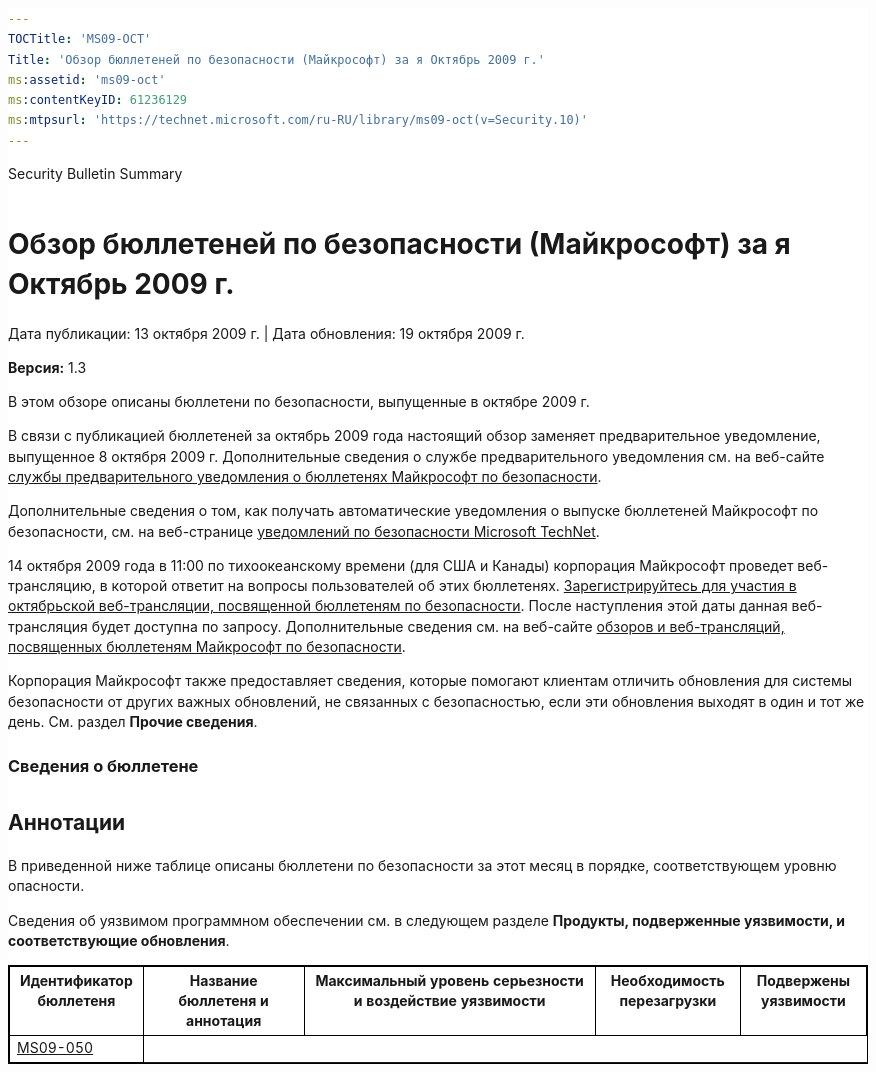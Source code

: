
 ```yaml
---
TOCTitle: 'MS09-OCT'
Title: 'Обзор бюллетеней по безопасности (Майкрософт) за я Октябрь 2009 г.'
ms:assetid: 'ms09-oct'
ms:contentKeyID: 61236129
ms:mtpsurl: 'https://technet.microsoft.com/ru-RU/library/ms09-oct(v=Security.10)'
---
```


Security Bulletin Summary

Обзор бюллетеней по безопасности (Майкрософт) за я Октябрь 2009 г.
==================================================================

Дата публикации: 13 октября 2009 г. | Дата обновления: 19 октября 2009 г.

**Версия:** 1.3

В этом обзоре описаны бюллетени по безопасности, выпущенные в октябре 2009 г.

В связи с публикацией бюллетеней за октябрь 2009 года настоящий обзор заменяет предварительное уведомление, выпущенное 8 октября 2009 г. Дополнительные сведения о службе предварительного уведомления см. на веб-сайте [службы предварительного уведомления о бюллетенях Майкрософт по безопасности](http://technet.microsoft.com/security/bulletin/advance).

Дополнительные сведения о том, как получать автоматические уведомления о выпуске бюллетеней Майкрософт по безопасности, см. на веб-странице [уведомлений по безопасности Microsoft TechNet](http://go.microsoft.com/fwlink/?linkid=21163).

14 октября 2009 года в 11:00 по тихоокеанскому времени (для США и Канады) корпорация Майкрософт проведет веб-трансляцию, в которой ответит на вопросы пользователей об этих бюллетенях. [Зарегистрируйтесь для участия в октябрьской веб-трансляции, посвященной бюллетеням по безопасности](http://msevents.microsoft.com/cui/eventdetail.aspx?eventid=1032407488&culture=en-us). После наступления этой даты данная веб-трансляция будет доступна по запросу. Дополнительные сведения см. на веб-сайте [обзоров и веб-трансляций, посвященных бюллетеням Майкрософт по безопасности](http://technet.microsoft.com/security/bulletin/summary).

Корпорация Майкрософт также предоставляет сведения, которые помогают клиентам отличить обновления для системы безопасности от других важных обновлений, не связанных с безопасностью, если эти обновления выходят в один и тот же день. См. раздел **Прочие сведения**.

### Сведения о бюллетене

Аннотации
---------

<span></span>
В приведенной ниже таблице описаны бюллетени по безопасности за этот месяц в порядке, соответствующем уровню опасности.

Сведения об уязвимом программном обеспечении см. в следующем разделе **Продукты, подверженные уязвимости, и соответствующие обновления**.

 
<table style="border:1px solid black;">
<thead>
<tr class="header">
<th style="border:1px solid black;" >Идентификатор бюллетеня</th>
<th style="border:1px solid black;" >Название бюллетеня и аннотация</th>
<th style="border:1px solid black;" >Максимальный уровень серьезности и воздействие уязвимости</th>
<th style="border:1px solid black;" >Необходимость перезагрузки</th>
<th style="border:1px solid black;" >Подвержены уязвимости</th>
</tr>
</thead>
<tbody>
<tr class="odd">
<td style="border:1px solid black;"><a href="http://go.microsoft.com/fwlink/?linkid=163970">MS09-050</a></td>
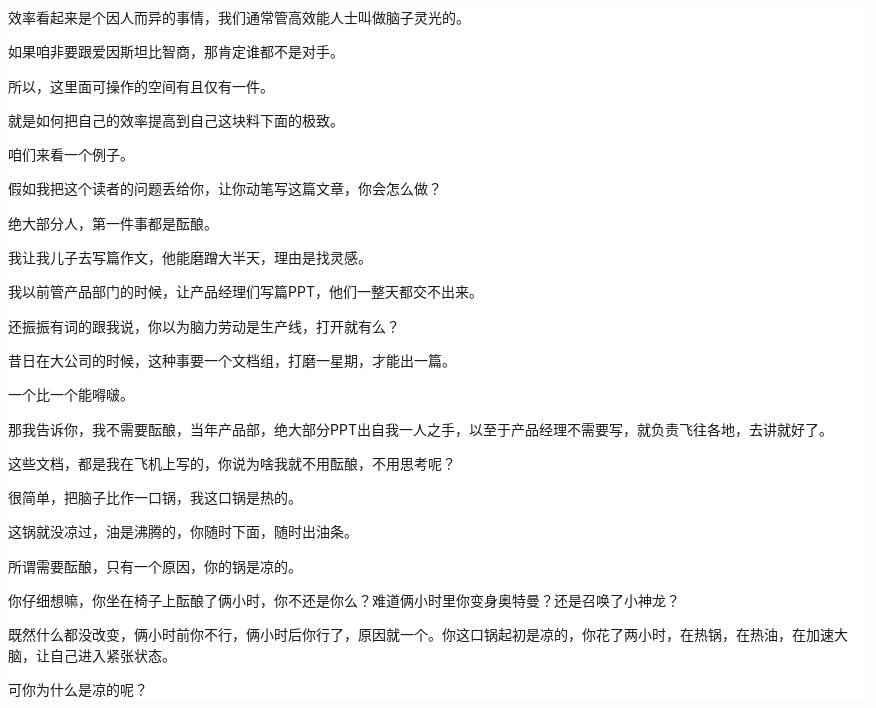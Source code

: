 效率看起来是个因人而异的事情，我们通常管高效能人士叫做脑子灵光的。

  

如果咱非要跟爱因斯坦比智商，那肯定谁都不是对手。

  

所以，这里面可操作的空间有且仅有一件。

  

就是如何把自己的效率提高到自己这块料下面的极致。

  

咱们来看一个例子。

  

假如我把这个读者的问题丢给你，让你动笔写这篇文章，你会怎么做？

  

绝大部分人，第一件事都是酝酿。

  

我让我儿子去写篇作文，他能磨蹭大半天，理由是找灵感。

  

我以前管产品部门的时候，让产品经理们写篇PPT，他们一整天都交不出来。

  

还振振有词的跟我说，你以为脑力劳动是生产线，打开就有么？

  

昔日在大公司的时候，这种事要一个文档组，打磨一星期，才能出一篇。

  

一个比一个能嘚啵。

  

那我告诉你，我不需要酝酿，当年产品部，绝大部分PPT出自我一人之手，以至于产品经理不需要写，就负责飞往各地，去讲就好了。

  

这些文档，都是我在飞机上写的，你说为啥我就不用酝酿，不用思考呢？

  

很简单，把脑子比作一口锅，我这口锅是热的。

  

这锅就没凉过，油是沸腾的，你随时下面，随时出油条。

  

所谓需要酝酿，只有一个原因，你的锅是凉的。

  

你仔细想嘛，你坐在椅子上酝酿了俩小时，你不还是你么？难道俩小时里你变身奥特曼？还是召唤了小神龙？

  

既然什么都没改变，俩小时前你不行，俩小时后你行了，原因就一个。你这口锅起初是凉的，你花了两小时，在热锅，在热油，在加速大脑，让自己进入紧张状态。

  

可你为什么是凉的呢？
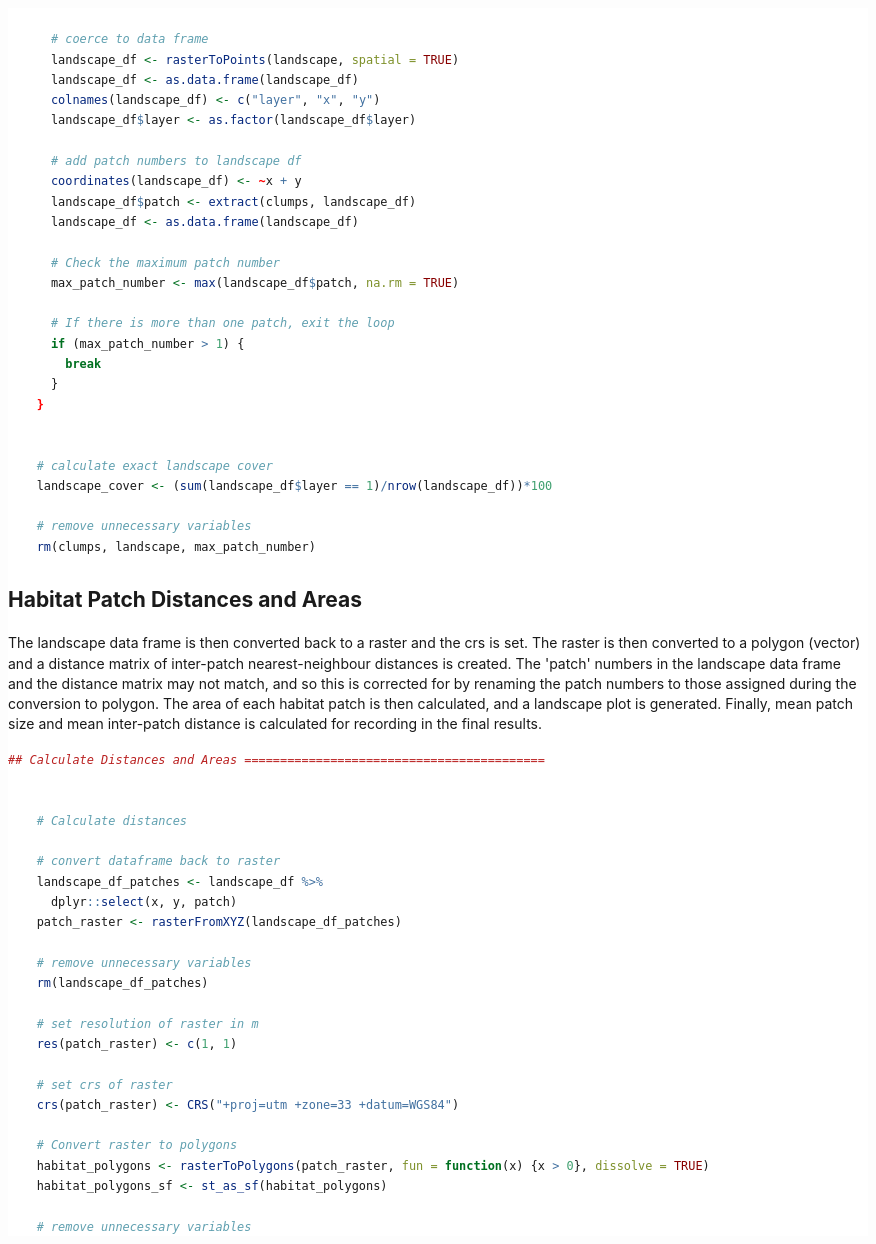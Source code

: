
 ``` r
      
      # coerce to data frame
      landscape_df <- rasterToPoints(landscape, spatial = TRUE)
      landscape_df <- as.data.frame(landscape_df)
      colnames(landscape_df) <- c("layer", "x", "y")
      landscape_df$layer <- as.factor(landscape_df$layer)
      
      # add patch numbers to landscape df
      coordinates(landscape_df) <- ~x + y 
      landscape_df$patch <- extract(clumps, landscape_df)
      landscape_df <- as.data.frame(landscape_df)
      
      # Check the maximum patch number
      max_patch_number <- max(landscape_df$patch, na.rm = TRUE)
      
      # If there is more than one patch, exit the loop
      if (max_patch_number > 1) {
        break
      }
    }
    
    
    # calculate exact landscape cover
    landscape_cover <- (sum(landscape_df$layer == 1)/nrow(landscape_df))*100
    
    # remove unnecessary variables
    rm(clumps, landscape, max_patch_number)
```


## Habitat Patch Distances and Areas
The landscape data frame is then converted back to a raster and the crs is set. The raster is then converted to a polygon (vector) and a distance matrix of inter-patch nearest-neighbour distances is created. The 'patch' numbers in the landscape data frame and the distance matrix may not match, and so this is corrected for by renaming the patch numbers to those assigned during the conversion to polygon. The area of each habitat patch is then calculated, and a landscape plot is generated. Finally, mean patch size and mean inter-patch distance is calculated for recording in the final results.

``` r
## Calculate Distances and Areas ==========================================
    
    
    # Calculate distances
    
    # convert dataframe back to raster
    landscape_df_patches <- landscape_df %>%
      dplyr::select(x, y, patch)
    patch_raster <- rasterFromXYZ(landscape_df_patches)
    
    # remove unnecessary variables
    rm(landscape_df_patches) 
    
    # set resolution of raster in m
    res(patch_raster) <- c(1, 1)
    
    # set crs of raster
    crs(patch_raster) <- CRS("+proj=utm +zone=33 +datum=WGS84")
    
    # Convert raster to polygons
    habitat_polygons <- rasterToPolygons(patch_raster, fun = function(x) {x > 0}, dissolve = TRUE)
    habitat_polygons_sf <- st_as_sf(habitat_polygons)
    
    # remove unnecessary variables
```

━━━━━━━━━━━━━━━━

◆ Work request
Copy only what lies between the start of the listing above and the line containing "В этом обзоре", inclusive of both ends, exactly as written, and drop the pictures.

◆ Output
Source code

:
 ```yaml
---
TOCTitle: 'MS09-OCT'
Title: 'Обзор бюллетеней по безопасности (Майкрософт) за я Октябрь 2009 г.'
ms:assetid: 'ms09-oct'
ms:contentKeyID: 61236129
ms:mtpsurl: 'https://technet.microsoft.com/ru-RU/library/ms09-oct(v=Security.10)'
---
```


Security Bulletin Summary

Обзор бюллетеней по безопасности (Майкрософт) за я Октябрь 2009 г.
==================================================================

Дата публикации: 13 октября 2009 г. | Дата обновления: 19 октября 2009 г.

**Версия:** 1.3

В этом обзоре описаны бюллетени по безопасности, выпущенные в октябре 2009 г.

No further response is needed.